In 1908 South Vancouver was divided roughly in half, at what is now Cambie Street. The western part was incorporated as the Municipality of Point Grey, and included “all of that portion of the said present Municipality of South Vancouver lying west of the line of division”.
In 1910 a provincial University Site Commission selected the western end of Point Grey as the site for the proposed University of British Columbia. In response, the government reserved 175 acres from their extensive Crown land holdings in that area of the Municipality of Point Grey for UBC’s future home. The Province also reserved about two million acres in the interior of British Columbia as a source of financial support for the university. Proceeds from the sale of these lands were to be used to fund its construction and maintenance. However, it was soon discovered that the reserved lands did not have enough value to ever provide significant revenue. The government eventually exchanged the original endowment for about 3000 acres adjacent to the Point Grey site. Both the university site and the surrounding University Endowment Lands were Crown land owned by the Province, but still located within the municipal boundaries of Point Grey.

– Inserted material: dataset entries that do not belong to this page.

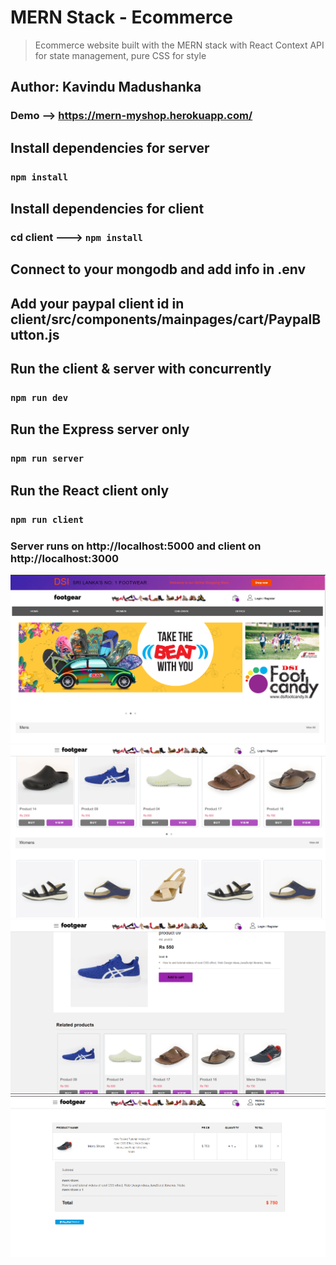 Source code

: # MERN Stack - Ecommerce
> Ecommerce website built with the MERN stack with React Context API for state management, pure CSS for style


## Author: Kavindu Madushanka

### Demo --> https://mern-myshop.herokuapp.com/

## Install dependencies for server 
### `npm install`

## Install dependencies for client
### cd client ---> `npm install`

## Connect to your mongodb and add info in .env

## Add your paypal client id in client/src/components/mainpages/cart/PaypalButton.js

## Run the client & server with concurrently
### `npm run dev`

## Run the Express server only
### `npm run server`

## Run the React client only
### `npm run client`

### Server runs on http://localhost:5000 and client on http://localhost:3000

<img src="1.PNG">
<img src="2.PNG">
<img src="3.PNG">
<img src="4.PNG">
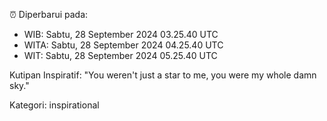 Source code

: ⏰ Diperbarui pada:
- WIB: Sabtu, 28 September 2024 03.25.40 UTC
- WITA: Sabtu, 28 September 2024 04.25.40 UTC
- WIT: Sabtu, 28 September 2024 05.25.40 UTC

Kutipan Inspiratif:
"You weren't just a star to me, you were my whole damn sky."


Kategori: inspirational


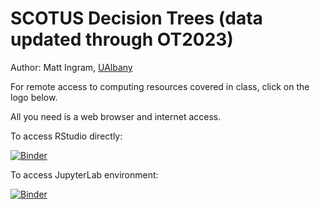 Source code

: # SCOTUS Decision Trees (data updated through OT2023)

Author: Matt Ingram, [UAlbany](https://www.albany.edu/)

For remote access to computing resources covered in class, click on the logo below.

All you need is a web browser and internet access.

To access RStudio directly:

[![Binder](https://mybinder.org/badge_logo.svg)](https://mybinder.org/v2/gh/mattcingram/SCOTUS_decisiontrees/HEAD?urlpath=rstudio)

To access JupyterLab environment:

[![Binder](https://mybinder.org/badge_logo.svg)](https://mybinder.org/v2/gh/mattcingram/SCOTUSdecisiontrees/HEAD)
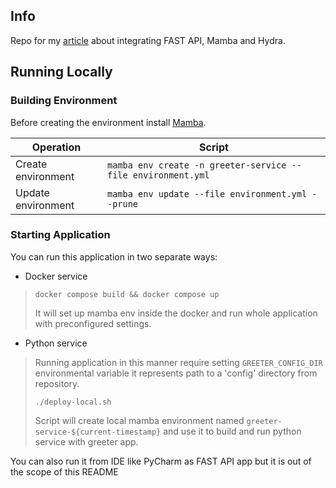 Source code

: ## Info

Repo for my [article](https://dzone.com/articles/snake-based-rest-api) about integrating FAST API, Mamba and Hydra.

## Running Locally 

### Building Environment

Before creating the environment install [Mamba](https://mamba.readthedocs.io/en/latest/).

| Operation          | Script                                                       |
|--------------------|--------------------------------------------------------------|
| Create environment | `mamba env create -n greeter-service --file environment.yml` |
| Update environment | `mamba env update --file environment.yml --prune`            |

### Starting Application

You can run this application in two separate ways:

* Docker service

> `docker compose build && docker compose up`
>
> It will set up mamba env inside the docker and run whole application with preconfigured settings.

* Python service

> Running application in this manner require setting `GREETER_CONFIG_DIR` environmental variable
> it represents path to a 'config' directory from repository.
>
>`./deploy-local.sh`
>
> Script will create local mamba environment named `greeter-service-${current-timestamp}`
> and use it to build and run python service with greeter app.


You can also run it from IDE like PyCharm as FAST API app but it is out of the scope of this README




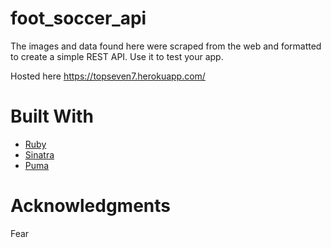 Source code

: # foot_soccer_api
The images and data found here were scraped from the web and formatted to create a simple REST API.  Use it to test
your app. 

Hosted here https://topseven7.herokuapp.com/

# Built With
* [Ruby](https://www.ruby-lang.org/en/)
* [Sinatra](http://www.sinatrarb.com/)
* [Puma](http://puma.io/)

# Acknowledgments
Fear
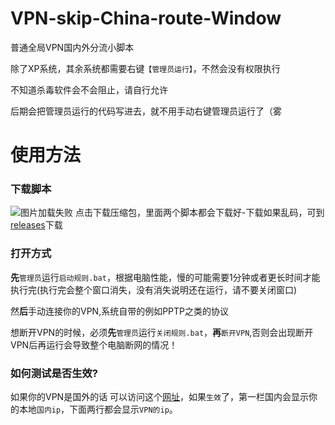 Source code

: # VPN-skip-China-route-Window
普通全局VPN国内外分流小脚本  
  
除了XP系统，其余系统都需要右键`【管理员运行】`，不然会没有权限执行  
  
不知道杀毒软件会不会阻止，请自行允许  
  
后期会把管理员运行的代码写进去，就不用手动右键管理员运行了（雾  
  
# 使用方法
  
### 下载脚本
  
![图片加载失败](https://github.com/FQrabbit/VPN-skip-China-route-Window/raw/master/FQrabbitVPN-skip-China-route-Window%20%E6%99%AE%E9%80%9A%E5%85%A8%E5%B1%80VPN%E5%9B%BD%E5%86%85%E5%A4%96%E5%88%86%E6%B5%81%E5%B0%8F%E8%84%9A%E6%9C%ACFor%20Win%20-%20Google%20Chrome.png)
点击下载压缩包，里面两个脚本都会下载好-下载如果乱码，可到[releases](https://github.com/FQrabbit/VPN-skip-China-route-Window/releases)下载
  
### 打开方式
  
**先**`管理员`运行`启动规则.bat`，根据电脑性能，慢的可能需要1分钟或者更长时间才能执行完(执行完会整个窗口消失，没有消失说明还在运行，请不要关闭窗口)   
  
然**后**手动连接你的VPN,系统自带的例如PPTP之类的协议
  
想断开VPN的时候，必须**先**`管理员`运行`关闭规则.bat`，**再**`断开VPN`,否则会出现断开VPN后再运行会导致整个电脑断网的情况！  
  
   
   
   
   
### 如何测试是否生效?  
如果你的VPN是国外的话
可以访问这个[网址](https://ip111.cn)，如果`生效`了，第一栏国内会显示你的本地`国内ip`，下面两行都会显示`VPN的ip`。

Vancouver Map and Blueprint Co. Ltd. (1910). [Map of Point Grey showing proposed streets on future UBC campus site – cropped]. UBC Rare Books and Special Collections.
From an early date the Municipality had high hopes for the development of the Point Grey lands. A map dated 1910 shows a proposed network of roads extending westward to the end of Point Grey, culminating in a park or “Village Green” near the site of today’s Rose Garden. Beginning in 1909 the town had campaigned for the University Site Commission to consider the area for the site of UBC’s campus. A petition that year asked municipal council to borrow up to $375,000 to build roads and other infrastructure to serve the lands around the point if the Commission chose that area (
Vancouver Sun, 19 January 1929).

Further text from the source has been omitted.